- **ACTIVITY**:
Filter the data for lines with the word "navigation", then copy every line so identified.
======== DATA TO PROCESS ========
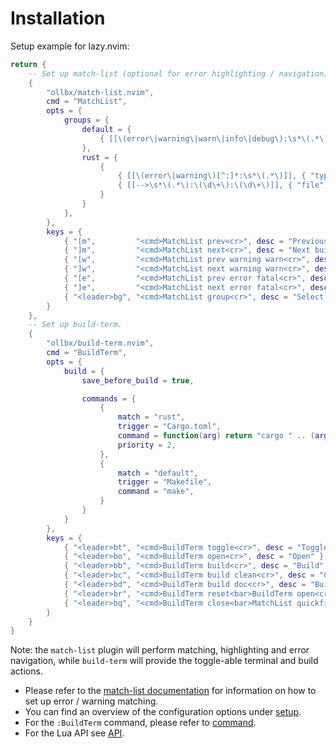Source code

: # Installation

Setup example for lazy.nvim:

```lua
return {
    -- Set up match-list (optional for error highlighting / navigation).
    {
        "ollbx/match-list.nvim",
        cmd = "MatchList",
        opts = {
            groups = {
                default = {
                    { [[\(error\|warning\|warn\|info\|debug\):\s*\(.*\)]], { "type", "message" } }
                },
                rust = {
                    {
                        { [[\(error\|warning\)[^:]*:\s*\(.*\)]], { "type", "message" } },
                        { [[-->\s*\(.*\):\(\d\+\):\(\d\+\)]], { "file", "lnum", "col" } }
                    }
                }
            },
        },
        keys = {
            { "[m",         "<cmd>MatchList prev<cr>", desc = "Previous build match" },
            { "]m",         "<cmd>MatchList next<cr>", desc = "Next build match" },
            { "[w",         "<cmd>MatchList prev warning warn<cr>", desc = "Previous build warning" },
            { "]w",         "<cmd>MatchList next warning warn<cr>", desc = "Next build warning" },
            { "[e",         "<cmd>MatchList prev error fatal<cr>", desc = "Previous build error" },
            { "]e",         "<cmd>MatchList next error fatal<cr>", desc = "Next build error" },
            { "<leader>bg", "<cmd>MatchList group<cr>", desc = "Select match group" },
        }
    },
    -- Set up build-term.
    {
        "ollbx/build-term.nvim",
        cmd = "BuildTerm",
        opts = {
            build = {
                save_before_build = true,

                commands = {
                    {
                        match = "rust",
                        trigger = "Cargo.toml",
                        command = function(arg) return "cargo " .. (arg or "build") end,
                        priority = 2,
                    },
                    {
                        match = "default",
                        trigger = "Makefile",
                        command = "make",
                    }
                }
            }
        },
        keys = {
            { "<leader>bt", "<cmd>BuildTerm toggle<cr>", desc = "Toggle" },
            { "<leader>bo", "<cmd>BuildTerm open<cr>", desc = "Open" },
            { "<leader>bb", "<cmd>BuildTerm build<cr>", desc = "Build" },
            { "<leader>bc", "<cmd>BuildTerm build clean<cr>", desc = "Clean" },
            { "<leader>bd", "<cmd>BuildTerm build doc<cr>", desc = "Build docs" },
            { "<leader>br", "<cmd>BuildTerm reset<bar>BuildTerm open<cr>", desc = "Resets the terminal" },
            { "<leader>bq", "<cmd>BuildTerm close<bar>MatchList quickfix<cr>", desc = "Send to quickfix" },
        }
    }
}
```

Note: the `match-list` plugin will perform matching, highlighting and error
navigation, while `build-term` will provide the toggle-able terminal and build
actions.

- Please refer to the [match-list documentation](https://github.com/ollbx/match-list.nvim/blob/main/doc/01-installation.md)
  for information on how to set up error / warning matching.
- You can find an overview of the configuration options under [setup](02-configuration.md).
- For the `:BuildTerm` command, please refer to [command](04-command.md).
- For the Lua API see [API](05-lua-api.md).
========
- **REPLY TO THE EXERCISE**:
    -- Set up match-list (optional for error highlighting / navigation).
navigation, while `build-term` will provide the toggle-able terminal and build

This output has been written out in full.